▸ Prompt:
Reproduce precisely the lines of the listing below, starting with the line that contains "Sono stati risolti" and stopping after the line that contains "e un’alternativa testuale."; include nothing else.

▸ Source records:
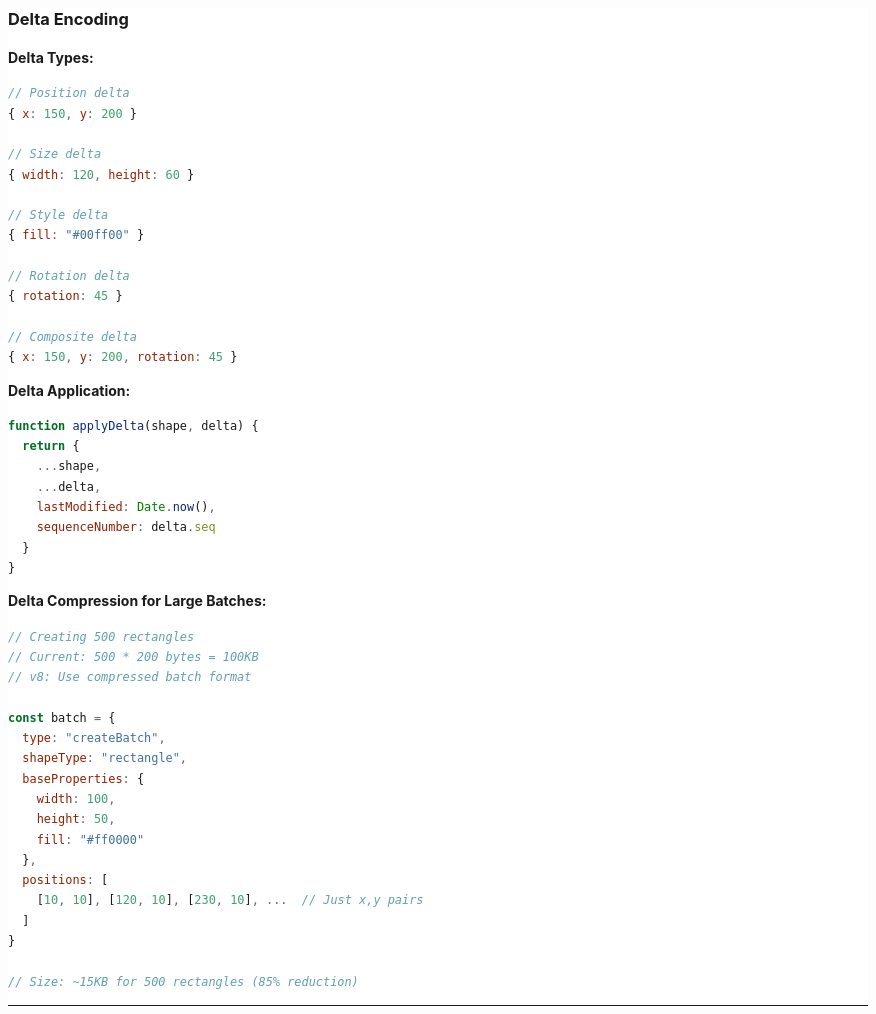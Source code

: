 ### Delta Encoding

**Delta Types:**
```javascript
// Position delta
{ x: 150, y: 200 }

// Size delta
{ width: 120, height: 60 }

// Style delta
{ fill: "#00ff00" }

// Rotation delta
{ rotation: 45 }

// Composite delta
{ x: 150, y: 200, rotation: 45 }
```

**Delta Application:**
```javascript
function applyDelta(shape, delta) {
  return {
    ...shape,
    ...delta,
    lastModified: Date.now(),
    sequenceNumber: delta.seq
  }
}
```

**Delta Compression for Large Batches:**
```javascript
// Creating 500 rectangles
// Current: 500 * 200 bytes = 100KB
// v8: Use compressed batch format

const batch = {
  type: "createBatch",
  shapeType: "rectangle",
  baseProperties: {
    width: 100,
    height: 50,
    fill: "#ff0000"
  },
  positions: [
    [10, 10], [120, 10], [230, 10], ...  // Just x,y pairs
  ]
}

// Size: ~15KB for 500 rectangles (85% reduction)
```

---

* * *

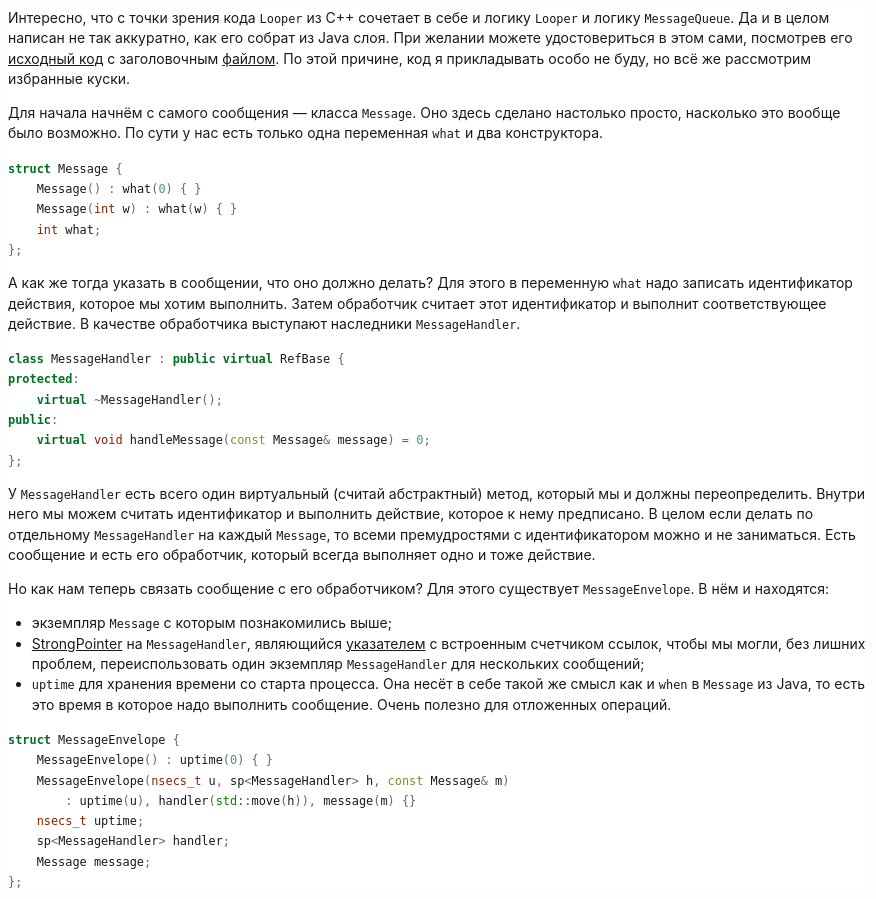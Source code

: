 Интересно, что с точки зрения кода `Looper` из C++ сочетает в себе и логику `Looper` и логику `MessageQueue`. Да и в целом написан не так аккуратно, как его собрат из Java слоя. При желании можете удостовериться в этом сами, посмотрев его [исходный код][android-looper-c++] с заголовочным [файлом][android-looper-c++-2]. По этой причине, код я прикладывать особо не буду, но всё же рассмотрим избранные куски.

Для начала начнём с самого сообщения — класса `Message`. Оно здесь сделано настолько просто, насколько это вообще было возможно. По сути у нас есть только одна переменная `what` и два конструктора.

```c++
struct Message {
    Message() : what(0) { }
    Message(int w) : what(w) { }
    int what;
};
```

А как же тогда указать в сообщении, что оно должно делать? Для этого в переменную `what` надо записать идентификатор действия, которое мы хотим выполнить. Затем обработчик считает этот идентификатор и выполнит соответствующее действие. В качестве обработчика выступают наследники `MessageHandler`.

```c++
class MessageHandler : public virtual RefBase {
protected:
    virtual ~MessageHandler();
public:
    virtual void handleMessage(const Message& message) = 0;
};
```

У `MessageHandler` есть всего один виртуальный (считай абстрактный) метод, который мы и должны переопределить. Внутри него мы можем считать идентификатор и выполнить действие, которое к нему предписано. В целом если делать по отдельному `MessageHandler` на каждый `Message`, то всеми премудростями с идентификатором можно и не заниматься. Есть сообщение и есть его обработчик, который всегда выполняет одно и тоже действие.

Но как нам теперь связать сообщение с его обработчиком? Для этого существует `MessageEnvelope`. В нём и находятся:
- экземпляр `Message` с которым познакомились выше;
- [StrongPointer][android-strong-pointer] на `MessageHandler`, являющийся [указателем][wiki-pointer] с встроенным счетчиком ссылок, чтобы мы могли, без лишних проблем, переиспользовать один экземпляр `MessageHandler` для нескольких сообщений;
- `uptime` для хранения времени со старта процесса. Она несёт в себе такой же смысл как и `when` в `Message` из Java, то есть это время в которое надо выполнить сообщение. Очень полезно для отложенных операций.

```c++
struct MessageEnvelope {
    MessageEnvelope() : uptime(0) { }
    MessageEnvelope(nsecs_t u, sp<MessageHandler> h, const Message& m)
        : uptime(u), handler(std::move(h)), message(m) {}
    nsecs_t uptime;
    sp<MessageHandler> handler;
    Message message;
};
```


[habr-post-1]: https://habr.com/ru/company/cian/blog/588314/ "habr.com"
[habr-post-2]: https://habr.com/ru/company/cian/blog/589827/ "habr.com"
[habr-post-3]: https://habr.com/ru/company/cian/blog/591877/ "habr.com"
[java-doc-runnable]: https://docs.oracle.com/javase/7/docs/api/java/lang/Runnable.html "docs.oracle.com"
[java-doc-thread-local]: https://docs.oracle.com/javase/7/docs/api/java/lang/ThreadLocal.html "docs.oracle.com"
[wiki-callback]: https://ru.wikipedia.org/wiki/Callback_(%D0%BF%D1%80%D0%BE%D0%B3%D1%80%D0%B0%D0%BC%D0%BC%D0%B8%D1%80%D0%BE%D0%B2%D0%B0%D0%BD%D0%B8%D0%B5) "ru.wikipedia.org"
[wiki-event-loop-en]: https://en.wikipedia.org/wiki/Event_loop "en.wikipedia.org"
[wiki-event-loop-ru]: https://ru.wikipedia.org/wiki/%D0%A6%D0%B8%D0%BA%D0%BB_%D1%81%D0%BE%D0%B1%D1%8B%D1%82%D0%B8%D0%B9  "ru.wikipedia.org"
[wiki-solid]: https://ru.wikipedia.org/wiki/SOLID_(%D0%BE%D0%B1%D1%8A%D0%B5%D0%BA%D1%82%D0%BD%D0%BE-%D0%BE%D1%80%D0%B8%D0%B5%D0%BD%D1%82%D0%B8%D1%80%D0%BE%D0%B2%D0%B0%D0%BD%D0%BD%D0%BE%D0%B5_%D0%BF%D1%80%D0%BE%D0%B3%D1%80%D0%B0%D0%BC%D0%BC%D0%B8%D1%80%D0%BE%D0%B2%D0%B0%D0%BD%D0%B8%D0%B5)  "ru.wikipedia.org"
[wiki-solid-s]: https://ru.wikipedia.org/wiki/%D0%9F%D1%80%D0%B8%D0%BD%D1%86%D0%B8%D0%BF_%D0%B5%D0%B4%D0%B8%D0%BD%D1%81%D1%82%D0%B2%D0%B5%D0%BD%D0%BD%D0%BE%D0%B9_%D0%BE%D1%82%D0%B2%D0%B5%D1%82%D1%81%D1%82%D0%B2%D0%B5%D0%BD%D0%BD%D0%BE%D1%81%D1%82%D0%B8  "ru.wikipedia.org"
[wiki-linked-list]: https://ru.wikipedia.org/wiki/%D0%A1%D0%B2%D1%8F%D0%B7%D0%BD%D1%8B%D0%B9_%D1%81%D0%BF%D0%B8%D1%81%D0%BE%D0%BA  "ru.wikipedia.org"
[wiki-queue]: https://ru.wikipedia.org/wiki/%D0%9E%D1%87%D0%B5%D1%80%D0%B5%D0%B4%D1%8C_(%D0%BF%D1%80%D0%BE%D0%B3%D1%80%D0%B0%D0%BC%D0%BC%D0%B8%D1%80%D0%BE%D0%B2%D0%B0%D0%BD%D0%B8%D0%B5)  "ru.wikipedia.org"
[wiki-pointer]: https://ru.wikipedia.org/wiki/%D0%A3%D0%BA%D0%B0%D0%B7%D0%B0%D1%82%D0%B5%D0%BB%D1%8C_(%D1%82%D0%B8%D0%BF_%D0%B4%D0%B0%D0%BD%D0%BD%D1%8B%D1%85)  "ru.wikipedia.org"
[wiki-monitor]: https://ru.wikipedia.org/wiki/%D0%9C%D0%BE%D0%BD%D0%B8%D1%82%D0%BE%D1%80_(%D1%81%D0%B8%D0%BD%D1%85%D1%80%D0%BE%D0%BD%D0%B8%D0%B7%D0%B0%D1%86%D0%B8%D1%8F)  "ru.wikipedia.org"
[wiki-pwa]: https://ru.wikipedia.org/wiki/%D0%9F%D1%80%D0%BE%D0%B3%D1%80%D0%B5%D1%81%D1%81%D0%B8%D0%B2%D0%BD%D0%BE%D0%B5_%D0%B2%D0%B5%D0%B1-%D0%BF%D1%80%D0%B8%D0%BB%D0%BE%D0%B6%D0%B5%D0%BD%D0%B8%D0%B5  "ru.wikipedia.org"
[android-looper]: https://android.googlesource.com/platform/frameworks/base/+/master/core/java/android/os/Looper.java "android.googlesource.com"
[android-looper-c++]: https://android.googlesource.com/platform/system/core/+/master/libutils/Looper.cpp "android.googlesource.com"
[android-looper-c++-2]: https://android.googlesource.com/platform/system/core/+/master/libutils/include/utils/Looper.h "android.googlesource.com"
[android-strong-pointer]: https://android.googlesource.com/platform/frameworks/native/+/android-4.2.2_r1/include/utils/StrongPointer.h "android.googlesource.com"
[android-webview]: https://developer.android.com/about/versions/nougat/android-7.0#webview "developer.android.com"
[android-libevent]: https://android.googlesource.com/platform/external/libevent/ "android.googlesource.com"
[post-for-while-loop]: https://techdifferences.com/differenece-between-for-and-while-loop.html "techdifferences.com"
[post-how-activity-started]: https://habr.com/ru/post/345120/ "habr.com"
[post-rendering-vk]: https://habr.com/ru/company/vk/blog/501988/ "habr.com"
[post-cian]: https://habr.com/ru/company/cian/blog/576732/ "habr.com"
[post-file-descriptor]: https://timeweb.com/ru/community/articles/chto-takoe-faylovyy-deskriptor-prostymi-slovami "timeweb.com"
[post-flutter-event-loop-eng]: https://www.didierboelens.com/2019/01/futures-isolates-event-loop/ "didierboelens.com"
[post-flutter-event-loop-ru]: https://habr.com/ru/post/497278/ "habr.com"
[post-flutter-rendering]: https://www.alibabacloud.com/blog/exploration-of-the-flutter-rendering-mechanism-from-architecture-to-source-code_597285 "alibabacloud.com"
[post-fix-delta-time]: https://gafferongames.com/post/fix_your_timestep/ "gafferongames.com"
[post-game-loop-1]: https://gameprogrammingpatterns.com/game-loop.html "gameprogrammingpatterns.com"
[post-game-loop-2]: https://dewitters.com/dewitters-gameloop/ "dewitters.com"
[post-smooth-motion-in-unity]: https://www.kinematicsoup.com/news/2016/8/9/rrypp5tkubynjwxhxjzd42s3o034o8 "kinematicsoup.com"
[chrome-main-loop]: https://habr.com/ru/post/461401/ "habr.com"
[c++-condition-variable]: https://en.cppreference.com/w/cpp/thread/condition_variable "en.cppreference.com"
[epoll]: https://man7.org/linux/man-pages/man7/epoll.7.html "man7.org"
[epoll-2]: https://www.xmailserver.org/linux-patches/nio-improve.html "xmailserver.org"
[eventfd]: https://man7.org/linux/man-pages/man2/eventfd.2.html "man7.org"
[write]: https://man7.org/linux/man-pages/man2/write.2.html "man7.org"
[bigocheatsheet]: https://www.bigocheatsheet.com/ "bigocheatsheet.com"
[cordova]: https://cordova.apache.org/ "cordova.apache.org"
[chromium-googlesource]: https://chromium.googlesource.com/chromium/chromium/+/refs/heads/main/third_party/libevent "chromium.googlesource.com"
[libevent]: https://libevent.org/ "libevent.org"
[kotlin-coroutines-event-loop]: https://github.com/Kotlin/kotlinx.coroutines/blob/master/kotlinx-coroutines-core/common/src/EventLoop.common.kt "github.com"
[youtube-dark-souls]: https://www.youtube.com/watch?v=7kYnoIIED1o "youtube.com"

==

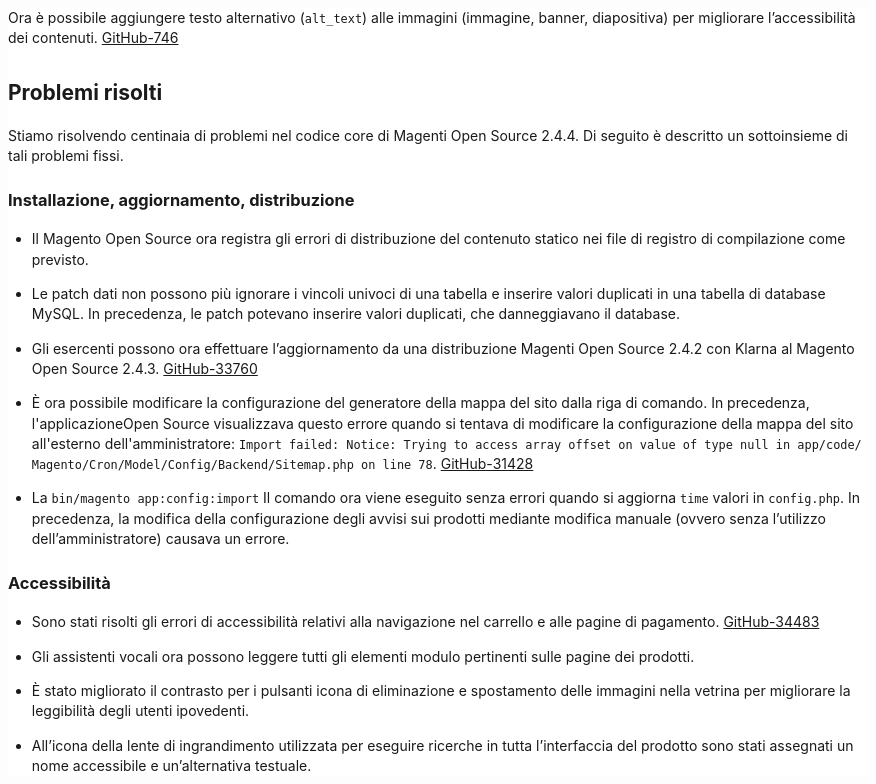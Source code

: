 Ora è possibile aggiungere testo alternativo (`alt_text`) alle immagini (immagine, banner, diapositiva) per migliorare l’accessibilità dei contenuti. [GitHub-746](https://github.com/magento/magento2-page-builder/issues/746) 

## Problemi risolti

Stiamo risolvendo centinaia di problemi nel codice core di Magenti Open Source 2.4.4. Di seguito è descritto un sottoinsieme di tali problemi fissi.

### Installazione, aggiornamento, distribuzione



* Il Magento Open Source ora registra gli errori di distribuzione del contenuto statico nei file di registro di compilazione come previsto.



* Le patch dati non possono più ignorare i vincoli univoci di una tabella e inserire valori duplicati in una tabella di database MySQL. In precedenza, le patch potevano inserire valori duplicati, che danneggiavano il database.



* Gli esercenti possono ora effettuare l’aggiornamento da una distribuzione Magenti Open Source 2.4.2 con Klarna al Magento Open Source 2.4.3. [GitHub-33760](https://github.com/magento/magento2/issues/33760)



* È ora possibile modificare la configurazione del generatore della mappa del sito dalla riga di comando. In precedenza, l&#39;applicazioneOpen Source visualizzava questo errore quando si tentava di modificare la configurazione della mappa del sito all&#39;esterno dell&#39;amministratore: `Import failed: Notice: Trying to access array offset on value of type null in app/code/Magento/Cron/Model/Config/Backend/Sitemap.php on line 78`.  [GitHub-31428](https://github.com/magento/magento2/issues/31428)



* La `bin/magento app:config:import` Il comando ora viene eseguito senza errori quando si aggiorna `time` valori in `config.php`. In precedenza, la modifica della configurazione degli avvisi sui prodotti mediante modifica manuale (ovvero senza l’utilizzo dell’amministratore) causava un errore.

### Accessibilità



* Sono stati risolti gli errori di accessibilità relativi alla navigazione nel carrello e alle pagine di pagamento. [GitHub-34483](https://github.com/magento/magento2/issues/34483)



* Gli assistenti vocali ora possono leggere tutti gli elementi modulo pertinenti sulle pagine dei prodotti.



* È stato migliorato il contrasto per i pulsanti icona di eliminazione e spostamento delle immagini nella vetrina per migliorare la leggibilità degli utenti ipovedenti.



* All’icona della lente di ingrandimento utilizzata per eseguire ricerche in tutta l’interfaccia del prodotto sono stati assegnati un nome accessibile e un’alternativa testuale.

▸ Answer below:
* Sono stati risolti gli errori di accessibilità relativi alla navigazione nel carrello e alle pagine di pagamento. [GitHub-34483](https://github.com/magento/magento2/issues/34483)



* Gli assistenti vocali ora possono leggere tutti gli elementi modulo pertinenti sulle pagine dei prodotti.



* È stato migliorato il contrasto per i pulsanti icona di eliminazione e spostamento delle immagini nella vetrina per migliorare la leggibilità degli utenti ipovedenti.



* All’icona della lente di ingrandimento utilizzata per eseguire ricerche in tutta l’interfaccia del prodotto sono stati assegnati un nome accessibile e un’alternativa testuale.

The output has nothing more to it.